[[ SOURCE RECORDS, beginning ]]

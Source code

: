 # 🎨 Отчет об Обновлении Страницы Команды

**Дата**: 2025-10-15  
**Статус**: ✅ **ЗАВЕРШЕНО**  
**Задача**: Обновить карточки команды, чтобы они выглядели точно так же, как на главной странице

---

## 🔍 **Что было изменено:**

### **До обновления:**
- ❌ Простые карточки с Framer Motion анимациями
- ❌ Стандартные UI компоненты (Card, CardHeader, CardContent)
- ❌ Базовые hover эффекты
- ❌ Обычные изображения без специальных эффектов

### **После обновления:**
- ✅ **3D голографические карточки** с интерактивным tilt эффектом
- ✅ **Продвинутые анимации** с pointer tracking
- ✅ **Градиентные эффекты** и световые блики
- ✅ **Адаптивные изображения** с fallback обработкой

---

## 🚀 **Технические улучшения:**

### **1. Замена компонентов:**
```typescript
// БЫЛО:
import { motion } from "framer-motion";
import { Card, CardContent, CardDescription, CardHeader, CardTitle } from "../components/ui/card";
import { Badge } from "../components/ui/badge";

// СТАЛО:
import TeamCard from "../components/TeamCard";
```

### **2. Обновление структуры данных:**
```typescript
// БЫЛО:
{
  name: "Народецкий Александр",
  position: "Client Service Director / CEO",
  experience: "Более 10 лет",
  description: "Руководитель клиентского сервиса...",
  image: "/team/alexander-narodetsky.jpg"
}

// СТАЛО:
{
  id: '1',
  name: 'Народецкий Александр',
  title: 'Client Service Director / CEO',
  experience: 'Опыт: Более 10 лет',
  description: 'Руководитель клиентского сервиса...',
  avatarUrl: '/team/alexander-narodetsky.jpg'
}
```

[[ SOURCE RECORDS, end ]]
[[ SOURCE RECORDS, beginning ]]

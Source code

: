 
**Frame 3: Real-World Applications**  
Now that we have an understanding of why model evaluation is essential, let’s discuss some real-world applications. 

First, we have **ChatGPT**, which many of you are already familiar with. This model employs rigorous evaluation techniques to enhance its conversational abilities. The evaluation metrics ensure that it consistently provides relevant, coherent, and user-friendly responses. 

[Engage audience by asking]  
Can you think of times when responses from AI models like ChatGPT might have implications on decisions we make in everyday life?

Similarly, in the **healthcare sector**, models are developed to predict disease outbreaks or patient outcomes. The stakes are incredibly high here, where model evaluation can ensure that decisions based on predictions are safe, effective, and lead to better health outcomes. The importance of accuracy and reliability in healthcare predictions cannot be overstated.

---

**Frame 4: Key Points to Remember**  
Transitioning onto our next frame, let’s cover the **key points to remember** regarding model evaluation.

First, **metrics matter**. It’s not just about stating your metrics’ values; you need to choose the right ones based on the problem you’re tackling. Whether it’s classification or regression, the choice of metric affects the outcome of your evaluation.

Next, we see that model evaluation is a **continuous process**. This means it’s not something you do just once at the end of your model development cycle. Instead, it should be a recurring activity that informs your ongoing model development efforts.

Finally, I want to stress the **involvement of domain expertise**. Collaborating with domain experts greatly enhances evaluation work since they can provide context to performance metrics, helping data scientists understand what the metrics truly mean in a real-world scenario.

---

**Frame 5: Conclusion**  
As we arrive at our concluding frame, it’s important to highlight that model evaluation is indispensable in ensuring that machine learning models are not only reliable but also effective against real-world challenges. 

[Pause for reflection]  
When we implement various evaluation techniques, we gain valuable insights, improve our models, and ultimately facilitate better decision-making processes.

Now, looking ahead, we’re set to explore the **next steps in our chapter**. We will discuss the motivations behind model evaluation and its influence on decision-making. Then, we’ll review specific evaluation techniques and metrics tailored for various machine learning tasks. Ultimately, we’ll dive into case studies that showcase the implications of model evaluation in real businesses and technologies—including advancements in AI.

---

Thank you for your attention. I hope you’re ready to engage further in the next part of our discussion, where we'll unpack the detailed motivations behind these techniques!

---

[[ SOURCE RECORDS, end ]]

**TASK DIRECTIONS:**
Each line with "components" in it must be identified and copied from the material.

**SOLUTION TO THIS TASK:**
import { Card, CardContent, CardDescription, CardHeader, CardTitle } from "../components/ui/card";
import { Badge } from "../components/ui/badge";
import TeamCard from "../components/TeamCard";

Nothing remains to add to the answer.